Rating: 3.5/5 – Multiple Inkers Made for Art that Failed to Impress.
By ComicSpectrum senior reviewer Shawn Hoklas.

Although actress Margot Robbie is getting plenty of positive attention for her portrayal of Harley Quinn on screen, the Suicide Squad movie just released this weekend is getting reviews that are good, bad and everything in between. Unfortunately I haven’t seen it yet, but DC was smart to coincide the release of not one, but two related Rebirth launches with the movie. Not only did we get an all new Rebirth issue of Harley Quinn by the same fantastic team that just wrapped up her previous series, but we also got a Rebirth issue for Suicide Squad by writer Rob Williams, artist Philip Tan and a few different inkers.

DC has lately, much more than I like, used a team of inkers to finish their books. I’m not a huge fan of Philip Tan’s art to begin with, although I loved his Green Lantern run that introduced Larfleeze. I think his pencils lend more towards natural and organic landscapes or alien settings moreso than what we see in this issue. His Rick Flagg never looks quite right in both face and anatomy and Deadshot’s mask and costume has a Witchblade-like feel to it making it much too busy rather than sporting a more clean and streamlined look. Adding in the three inkers and the book failed to impress me visually. There are multiple styles within this issue that are all similar, but less cohesive than I’d like to see. With Jim Lee alternating art chores on this book I know this series will be a big seller, but that jarring change between artists may eventually begin to turn off fans.
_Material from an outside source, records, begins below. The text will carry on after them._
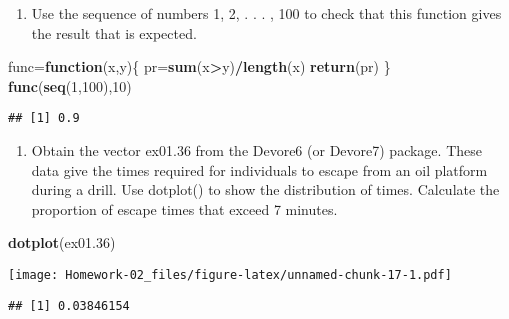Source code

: \documentclass[
]{article}
\newenvironment{Shaded}{\begin{snugshade}}{\end{snugshade}}
\newcommand{\ControlFlowTok}[1]{\textcolor[rgb]{0.13,0.29,0.53}{\textbf{#1}}}
\newcommand{\DecValTok}[1]{\textcolor[rgb]{0.00,0.00,0.81}{#1}}
\newcommand{\FloatTok}[1]{\textcolor[rgb]{0.00,0.00,0.81}{#1}}
\newcommand{\KeywordTok}[1]{\textcolor[rgb]{0.13,0.29,0.53}{\textbf{#1}}}
\newcommand{\NormalTok}[1]{#1}
\newcommand{\OperatorTok}[1]{\textcolor[rgb]{0.81,0.36,0.00}{\textbf{#1}}}
\providecommand{\tightlist}{%
  \setlength{\itemsep}{0pt}\setlength{\parskip}{0pt}}
\begin{document}
\begin{enumerate}
\def\labelenumi{(\alph{enumi})}
\tightlist
\item
  Use the sequence of numbers 1, 2, . . . , 100 to check that this
  function gives the result that is expected.
\end{enumerate}

\begin{Shaded}
\begin{Highlighting}[]
\NormalTok{func=}\ControlFlowTok{function}\NormalTok{(x,y)\{}
\NormalTok{  pr=}\KeywordTok{sum}\NormalTok{(x}\OperatorTok{>}\NormalTok{y)}\OperatorTok{/}\KeywordTok{length}\NormalTok{(x)}
  \KeywordTok{return}\NormalTok{(pr)}
\NormalTok{\}}
\KeywordTok{func}\NormalTok{(}\KeywordTok{seq}\NormalTok{(}\DecValTok{1}\NormalTok{,}\DecValTok{100}\NormalTok{),}\DecValTok{10}\NormalTok{)}
\end{Highlighting}
\end{Shaded}

\begin{verbatim}
## [1] 0.9
\end{verbatim}

\begin{enumerate}
\def\labelenumi{(\alph{enumi})}
\setcounter{enumi}{1}
\tightlist
\item
  Obtain the vector ex01.36 from the Devore6 (or Devore7) package. These
  data give the times required for individuals to escape from an oil
  platform during a drill. Use dotplot() to show the distribution of
  times. Calculate the proportion of escape times that exceed 7 minutes.
\end{enumerate}

\begin{Shaded}
\begin{Highlighting}[]
\KeywordTok{dotplot}\NormalTok{(ex01}\FloatTok{.36}\NormalTok{)}
\end{Highlighting}
\end{Shaded}

\texttt{[image: Homework-02\_files/figure-latex/unnamed-chunk-17-1.pdf]}

\begin{Shaded}
\end{Shaded}

\begin{verbatim}
## [1] 0.03846154
\end{verbatim}
\end{document}
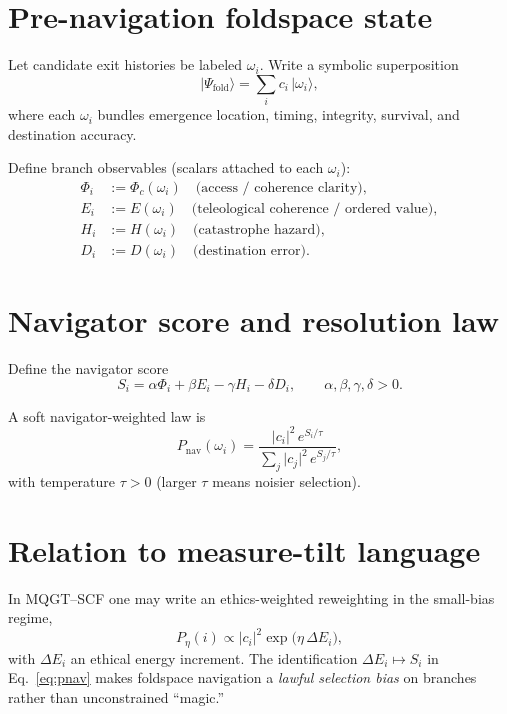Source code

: \documentclass[11pt]{article}
\begin{document}
\section{Pre-navigation foldspace state}
Let candidate exit histories be labeled $\omega_i$. Write a symbolic superposition
\begin{equation}
\lvert \Psi_{\mathrm{fold}} \rangle = \sum_i c_i \, \lvert \omega_i \rangle ,
\end{equation}
where each $\omega_i$ bundles emergence location, timing, integrity, survival, and destination accuracy.

Define branch observables (scalars attached to each $\omega_i$):
\begin{align}
\Phi_i &:= \Phi_c(\omega_i) \quad \text{(access / coherence clarity)}, \\
E_i &:= E(\omega_i) \quad \text{(teleological coherence / ordered value)}, \\
H_i &:= H(\omega_i) \quad \text{(catastrophe hazard)}, \\
D_i &:= D(\omega_i) \quad \text{(destination error)}.
\end{align}

\section{Navigator score and resolution law}
Define the navigator score
\begin{equation}
S_i = \alpha \Phi_i + \beta E_i - \gamma H_i - \delta D_i , \qquad \alpha,\beta,\gamma,\delta > 0 .
\end{equation}

A soft navigator-weighted law is
\begin{equation}
P_{\mathrm{nav}}(\omega_i) = \frac{\lvert c_i \rvert^2 \, e^{S_i / \tau}}{\sum_j \lvert c_j \rvert^2 \, e^{S_j / \tau}} ,
\label{eq:pnav}
\end{equation}
with temperature $\tau>0$ (larger $\tau$ means noisier selection).

\section{Relation to measure-tilt language}
In MQGT--SCF one may write an ethics-weighted reweighting in the small-bias regime,
\begin{equation}
P_\eta(i) \propto \lvert c_i \rvert^2 \exp\!\bigl(\eta \, \Delta E_i\bigr) ,
\end{equation}
with $\Delta E_i$ an ethical energy increment. The identification $\Delta E_i \mapsto S_i$ in Eq.~\eqref{eq:pnav} makes foldspace navigation a \emph{lawful selection bias} on branches rather than unconstrained ``magic.''
\end{document}
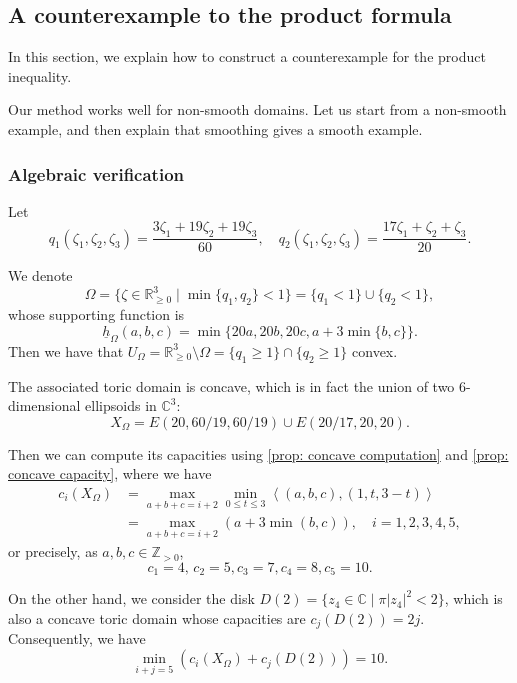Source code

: \documentclass[11pt]{amsart}
\numberwithin{equation}{section}
\theoremstyle{plain}
\theoremstyle{definition}
\theoremstyle{remark}
\newcommand{\bC} { {\mathbb{C}}}
\newcommand{\bZ} { {\mathbb{Z}}}
\newcommand{\bR} { {\mathbb{R}}}
\begin{document}
\subsection{A counterexample to the product formula}\label{section: product counterexample}

In this section, we explain how to construct a counterexample for the product inequality. 

Our method works well for non-smooth domains. Let us start from a non-smooth example, and then explain that smoothing gives a smooth example.
\subsubsection{Algebraic verification}


Let 
\begin{equation}\label{equation: defining function for the product example, concave factor}
q_1(\zeta_1,\zeta_2,\zeta_3)=\frac{3\zeta_1+19\zeta_2+19\zeta_3}{60},\quad q_2(\zeta_1,\zeta_2,\zeta_3)=\frac{17\zeta_1+\zeta_2+\zeta_3}{20}.    
\end{equation}

We denote
\[\Omega=\{\zeta\in \bR^3_{\geq 0}\mid \min\{q_1,q_2\}<1\}=\{q_1<1\}\cup \{q_2<1\},\]
whose supporting function is
\[\underline{h}_\Omega(a,b,c)=\min\{20a,20b,20c,a+3\min\{b,c\}\}.\]
Then we have that $U_\Omega=\bR^3_{\geq 0}\setminus \Omega=\{q_1\geq 1\}\cap \{q_2\geq 1\}$ convex. 

The associated toric domain is concave, which is in fact the union of two $ 6$-dimensional ellipsoids in $\bC^3$:
\[X_\Omega=E(20,60/19,60/19)\cup E(20/17,20,20).\]

Then we can compute its capacities using \autoref{prop: concave computation} and \autoref{prop: concave capacity}, where we have
\begin{align*}c_i(X_\Omega)&=\max_{a+b+c=i+2}\min_{0\leq t\leq 3}\left<(a, b, c), (1, t, 3-t)\right>\\
&=\max_{a+b+c=i+2}(a+3\min(b,c)), \quad i=1,2,3,4,5,\end{align*}
or precisely, as $a, b, c\in \bZ_{>0}$,
\[c_1=4,\,c_2=5,c_3=7,c_4=8,c_5=10.\]

On the other hand, we consider the disk $D(2)=\{z_4\in \bC\mid \pi|z_4|^2<2\}$, which is also a concave toric domain whose capacities are $c_j(D (2))=2j$. Consequently, we have
\[\min_{i+j=5}(c_i(X_\Omega)+c_j(D(2)))=10.\]
\end{document}
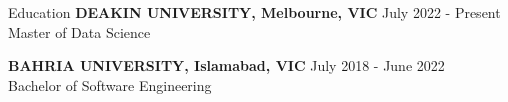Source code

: \documentclass{resume} %
\begin{document}
\begin{rSection}{Education}
                        \textbf{DEAKIN UNIVERSITY, Melbourne, VIC} \hfill {July 2022 - Present} \\
                            {Master of Data Science}
                         
             
         
                        \textbf{BAHRIA UNIVERSITY, Islamabad, VIC} \hfill {July 2018 - June 2022} \\
                            {Bachelor of Software Engineering}
                         
             
         
    \end{rSection}

\end{document}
In terms of story, Harley Quinn doesn’t dominate the story or action which is good as Rob Williams balances the small cast that stars Harley, Deadshot, and Boomerang. They’re tasked with saving and extracting a scientist out of China who has developed a meta-bomb that’s capable of giving normal people powers for thirty-six hours, but it also negates the powers of super heroes for the same amount of time. Like the other Rebirth issues, this is a done-in-one story that is designed to attract new readers and I think the story definitely succeeds here. There’s maybe a bit too much set up at the beginning with Amanda Waller and Rick Flagg, but it provides a mechanism for Williams to tell the Suicide Squad’s origin. Of the two Suicide Squad related releases this week, Harley Quinn was the more enjoyable, but this issue had a solid story despite art that I just couldn’t enjoy.